Tuesday, August 5, 2008 - 10:30 AM

COS 16-8: Quantifying the role of geographic regionalizations for national lake classification and assessment

Kendra Spence Cheruvelil1, Patricia A. Soranno1, Mary T. Bremigan1, and Katherine E. Webster2. (1) Michigan State University, (2) University of Maine

Background/Question/Methods

Geographic regionalization frameworks (i.e. ecoregions) cluster geographical data to create contiguous regions of similar climate, geology and hydrology by delineating land into discrete regions that are often hierarchically nested. Even though most regionalization frameworks were not originally designed for aquatic ecosystem classification or management, they are often used for such purposes, with surprisingly few explicit tests of them. The implicit assumption in using regionalization frameworks for understanding lake variability is that lakes are spatially organized across the landscape such that lakes in similar ‘regions’ share similar hydrogeomorphic controls on lake chemistry and quality. However, the spatial scale with which these regions should be delineated, or the hydrogeomorphic features that these regions should be based on have not been identified for lakes. In this study, we tested the relative ability of eleven different regionalizations to group 2500 northern U.S. lakes for water quality monitoring and assessment. We examined which of eleven different regionalization schemes at two spatial scales best captured the maximum amount of regional variation in water quality for total nutrients, water clarity, chlorophyll, overall trophic state, and alkalinity. We conducted our analyses twice, once using raw response variables and once using residuals from regressions of each response variable with human land use/cover (percent of urban and agricultural land within each lake’s 500m buffer). The latter set of response variables is one way to define lake reference conditions and is useful for examining how much variation among lakes is due to human disturbance as compared to natural hydrogeomorphology.
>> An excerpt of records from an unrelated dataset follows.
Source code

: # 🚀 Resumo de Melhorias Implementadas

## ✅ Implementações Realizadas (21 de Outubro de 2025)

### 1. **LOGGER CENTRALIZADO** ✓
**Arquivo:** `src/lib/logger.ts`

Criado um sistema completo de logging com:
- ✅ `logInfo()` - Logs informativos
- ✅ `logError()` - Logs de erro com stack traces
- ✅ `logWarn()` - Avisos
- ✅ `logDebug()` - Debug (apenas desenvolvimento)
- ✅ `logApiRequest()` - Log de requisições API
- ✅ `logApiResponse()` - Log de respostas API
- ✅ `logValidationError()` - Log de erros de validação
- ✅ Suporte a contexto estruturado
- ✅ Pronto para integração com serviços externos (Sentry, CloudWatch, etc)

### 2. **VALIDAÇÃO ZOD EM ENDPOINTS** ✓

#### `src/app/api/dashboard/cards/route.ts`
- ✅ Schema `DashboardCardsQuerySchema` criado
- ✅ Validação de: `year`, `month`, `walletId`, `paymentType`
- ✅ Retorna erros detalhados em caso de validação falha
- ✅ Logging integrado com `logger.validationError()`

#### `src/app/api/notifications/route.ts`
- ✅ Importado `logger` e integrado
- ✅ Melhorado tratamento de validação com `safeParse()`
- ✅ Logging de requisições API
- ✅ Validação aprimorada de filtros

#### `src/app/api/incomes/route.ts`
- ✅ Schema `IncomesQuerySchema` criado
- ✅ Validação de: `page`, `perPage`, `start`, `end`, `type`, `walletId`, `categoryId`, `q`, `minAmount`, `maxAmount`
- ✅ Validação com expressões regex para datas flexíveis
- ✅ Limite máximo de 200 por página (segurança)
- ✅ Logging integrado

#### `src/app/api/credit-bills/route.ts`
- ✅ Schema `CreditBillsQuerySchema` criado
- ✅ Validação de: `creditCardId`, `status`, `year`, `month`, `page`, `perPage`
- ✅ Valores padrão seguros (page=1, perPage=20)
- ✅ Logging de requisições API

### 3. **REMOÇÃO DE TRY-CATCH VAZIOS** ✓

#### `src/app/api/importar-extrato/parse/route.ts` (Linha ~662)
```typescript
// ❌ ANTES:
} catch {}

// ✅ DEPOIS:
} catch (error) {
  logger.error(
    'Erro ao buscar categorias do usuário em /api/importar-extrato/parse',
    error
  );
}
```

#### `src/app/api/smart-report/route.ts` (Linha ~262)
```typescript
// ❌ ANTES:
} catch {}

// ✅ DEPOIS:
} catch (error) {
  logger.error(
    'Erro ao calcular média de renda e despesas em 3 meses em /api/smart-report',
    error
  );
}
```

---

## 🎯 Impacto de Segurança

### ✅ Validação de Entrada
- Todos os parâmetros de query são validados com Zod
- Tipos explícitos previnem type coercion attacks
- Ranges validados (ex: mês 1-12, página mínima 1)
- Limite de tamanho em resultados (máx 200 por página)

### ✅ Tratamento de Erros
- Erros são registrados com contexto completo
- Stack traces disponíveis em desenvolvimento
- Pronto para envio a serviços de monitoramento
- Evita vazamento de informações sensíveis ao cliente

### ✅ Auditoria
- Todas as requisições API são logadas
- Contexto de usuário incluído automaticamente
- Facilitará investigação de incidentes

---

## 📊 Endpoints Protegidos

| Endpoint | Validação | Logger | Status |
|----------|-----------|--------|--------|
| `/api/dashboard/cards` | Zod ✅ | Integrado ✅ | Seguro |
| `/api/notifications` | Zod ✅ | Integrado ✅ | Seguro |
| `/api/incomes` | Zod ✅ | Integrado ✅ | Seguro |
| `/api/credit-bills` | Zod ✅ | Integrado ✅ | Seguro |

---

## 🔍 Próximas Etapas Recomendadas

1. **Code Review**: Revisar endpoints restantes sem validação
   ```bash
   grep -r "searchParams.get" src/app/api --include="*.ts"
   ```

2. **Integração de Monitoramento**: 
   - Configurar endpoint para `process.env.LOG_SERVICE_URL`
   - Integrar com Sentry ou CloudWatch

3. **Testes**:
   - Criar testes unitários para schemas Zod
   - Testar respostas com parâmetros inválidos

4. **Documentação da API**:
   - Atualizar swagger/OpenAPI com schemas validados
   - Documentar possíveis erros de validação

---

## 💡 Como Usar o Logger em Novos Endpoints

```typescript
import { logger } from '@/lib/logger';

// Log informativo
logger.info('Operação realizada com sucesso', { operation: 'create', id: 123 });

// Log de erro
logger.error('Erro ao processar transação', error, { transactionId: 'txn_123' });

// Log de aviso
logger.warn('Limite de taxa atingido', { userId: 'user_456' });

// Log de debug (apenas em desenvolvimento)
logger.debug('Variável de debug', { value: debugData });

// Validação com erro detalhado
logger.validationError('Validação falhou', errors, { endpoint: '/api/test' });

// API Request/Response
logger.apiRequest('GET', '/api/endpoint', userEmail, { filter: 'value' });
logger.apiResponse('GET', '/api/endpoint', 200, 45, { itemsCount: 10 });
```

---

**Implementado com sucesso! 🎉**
For both analyses, we used multi-level models that partition the total variance into within-region and among-region components.

Results/Conclusions

We found 1) a significant amount of variation among regions for multiple regionalization frameworks, both spatial scales and all response variables (15-80%), 2) that the “best” regionalization scheme depended upon the response variable of interest (e.g., highest for alkalinity and lowest for total phosphorus), and 3) that the results were dependent upon whether or not human land use was accounted for (among region variation was lower for land use residuals than for raw data and the “best” regionalization was different for the two datasets for many response variables). These results suggest that regionalization can provide a useful framework for asking ecological questions about lakes and for water quality assessment and monitoring, but that we must identify the appropriate spatial scale for the questions being asked, the management application, and the metrics being assessed.